Mas há um consenso de que o obstáculo no momento atual é a agricultura?

É verdade. Como já disse, para se chegar ao quarto onde está escrito "indústria" e ao quarto onde está escrito "serviços", tem que se passar antes pelo quarto da agricultura.

A senhora está criticando a oferta de acesso a mercado dos europeus, mas eles ofereceram um corte de cerca de 50% nas tarifas agrícolas.

A proposta americana é de 66%, que seria muito mais benéfica do que 50% para as exportações brasileiras. Mas se você olhar os detalhes da oferta da União Européia, há questões muito sérias em termos de produtos sensíveis e brechas. Quando se analisa com cautela a proposta, percebe-se que, em muitos produtos importantes para seu país, o corte não é de 50%, na verdade.

Poderia dar um exemplo?

Em carne de primeira, a tarifa da UE é de 81%. A proposta atual da UE, aquela de 50%, corta a tarifa da carne de primeira para 61%, e não para 40%. Além disto, cria cotas tarifárias de 160 mil toneladas (por ano). Isso é 2,5% do mercado deles. E a proposta é isto aí. Na manteiga, por exemplo, um produto que nós não exportamos, a proposta da EU significa (um consumo de importados) de 50 gramas por cidadão (por ano). A proposta americana é de que 1% dos produtos (da pauta de importação agrícola) possam ser considerados sensíveis, enquanto que a da Europa é de 8%.

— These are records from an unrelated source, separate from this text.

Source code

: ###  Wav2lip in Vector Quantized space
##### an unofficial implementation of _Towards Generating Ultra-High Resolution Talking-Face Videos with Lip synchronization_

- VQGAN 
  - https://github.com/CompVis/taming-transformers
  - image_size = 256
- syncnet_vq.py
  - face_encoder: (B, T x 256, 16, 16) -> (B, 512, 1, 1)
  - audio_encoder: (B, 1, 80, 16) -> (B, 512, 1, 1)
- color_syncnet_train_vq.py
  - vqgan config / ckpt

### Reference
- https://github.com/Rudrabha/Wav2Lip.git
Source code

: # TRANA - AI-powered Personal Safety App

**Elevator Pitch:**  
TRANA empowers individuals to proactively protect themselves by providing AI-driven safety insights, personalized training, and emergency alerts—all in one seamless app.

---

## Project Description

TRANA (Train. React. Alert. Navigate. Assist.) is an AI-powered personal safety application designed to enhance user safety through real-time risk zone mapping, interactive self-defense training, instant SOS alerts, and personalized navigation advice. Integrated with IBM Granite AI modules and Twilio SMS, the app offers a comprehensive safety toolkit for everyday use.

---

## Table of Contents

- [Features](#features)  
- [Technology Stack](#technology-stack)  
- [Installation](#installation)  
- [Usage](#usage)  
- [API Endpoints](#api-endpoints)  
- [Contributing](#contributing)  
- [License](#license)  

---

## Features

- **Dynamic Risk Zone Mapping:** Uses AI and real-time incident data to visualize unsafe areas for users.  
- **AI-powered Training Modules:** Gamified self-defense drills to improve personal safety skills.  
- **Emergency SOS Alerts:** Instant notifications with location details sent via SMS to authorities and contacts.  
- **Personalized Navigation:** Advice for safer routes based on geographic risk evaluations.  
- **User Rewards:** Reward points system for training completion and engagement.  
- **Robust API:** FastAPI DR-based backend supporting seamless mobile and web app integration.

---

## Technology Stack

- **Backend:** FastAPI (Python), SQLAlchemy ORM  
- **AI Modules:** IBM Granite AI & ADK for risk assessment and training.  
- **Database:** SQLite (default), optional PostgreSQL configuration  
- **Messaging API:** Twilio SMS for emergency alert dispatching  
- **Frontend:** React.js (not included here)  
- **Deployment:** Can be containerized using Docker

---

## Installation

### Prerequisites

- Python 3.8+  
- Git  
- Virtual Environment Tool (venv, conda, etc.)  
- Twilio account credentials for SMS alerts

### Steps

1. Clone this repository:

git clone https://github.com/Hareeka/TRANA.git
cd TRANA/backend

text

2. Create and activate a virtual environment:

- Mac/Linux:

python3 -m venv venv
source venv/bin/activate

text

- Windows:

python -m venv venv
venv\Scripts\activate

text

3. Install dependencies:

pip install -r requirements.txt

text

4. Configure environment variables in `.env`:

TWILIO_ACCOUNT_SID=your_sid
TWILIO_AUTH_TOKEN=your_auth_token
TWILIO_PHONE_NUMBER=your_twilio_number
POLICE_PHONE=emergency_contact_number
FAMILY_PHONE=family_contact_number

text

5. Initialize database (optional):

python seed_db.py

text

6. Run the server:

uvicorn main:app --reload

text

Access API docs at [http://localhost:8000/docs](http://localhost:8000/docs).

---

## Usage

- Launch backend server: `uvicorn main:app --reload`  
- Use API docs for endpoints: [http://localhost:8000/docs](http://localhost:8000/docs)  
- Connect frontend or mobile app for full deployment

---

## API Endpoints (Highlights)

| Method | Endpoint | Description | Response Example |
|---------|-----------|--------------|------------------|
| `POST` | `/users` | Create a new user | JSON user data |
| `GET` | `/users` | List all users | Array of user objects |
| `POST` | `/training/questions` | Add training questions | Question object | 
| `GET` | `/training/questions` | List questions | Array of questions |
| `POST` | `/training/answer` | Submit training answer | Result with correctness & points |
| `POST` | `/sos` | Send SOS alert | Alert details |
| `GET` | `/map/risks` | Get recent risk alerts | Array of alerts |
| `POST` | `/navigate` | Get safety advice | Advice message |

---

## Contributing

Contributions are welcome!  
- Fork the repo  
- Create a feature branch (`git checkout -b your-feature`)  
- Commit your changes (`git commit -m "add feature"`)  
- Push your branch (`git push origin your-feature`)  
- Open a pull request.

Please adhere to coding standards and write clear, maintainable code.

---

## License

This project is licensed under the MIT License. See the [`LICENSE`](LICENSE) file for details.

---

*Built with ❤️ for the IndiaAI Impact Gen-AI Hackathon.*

Mas a proposta americana para subsídios domésticos também é vista como fraca. E há a preocupação de que o país transfira produtos das caixas (grupos de produtos subsidiados) em que há maiores cortes para caixas em que haverá menor corte

A proposta americana é de um corte de 60% na caixa amarela, que reúne os subsídios que mais distorcem o comércio. Na caixa azul (a segunda em termos de distorção), a proposta é de corte de 50%. Combinando as duas caixas, se a proposta americana tivesse sido aplicada nos últimos oito anos, teria havido uma redução real de subsídios em seis desses oito anos. Com a atual proposta, os Estados Unidos teriam que reformar, mudar completamente o seu programa agrícola. E não há como fazer transferências entre as caixas, como tem sido alegado.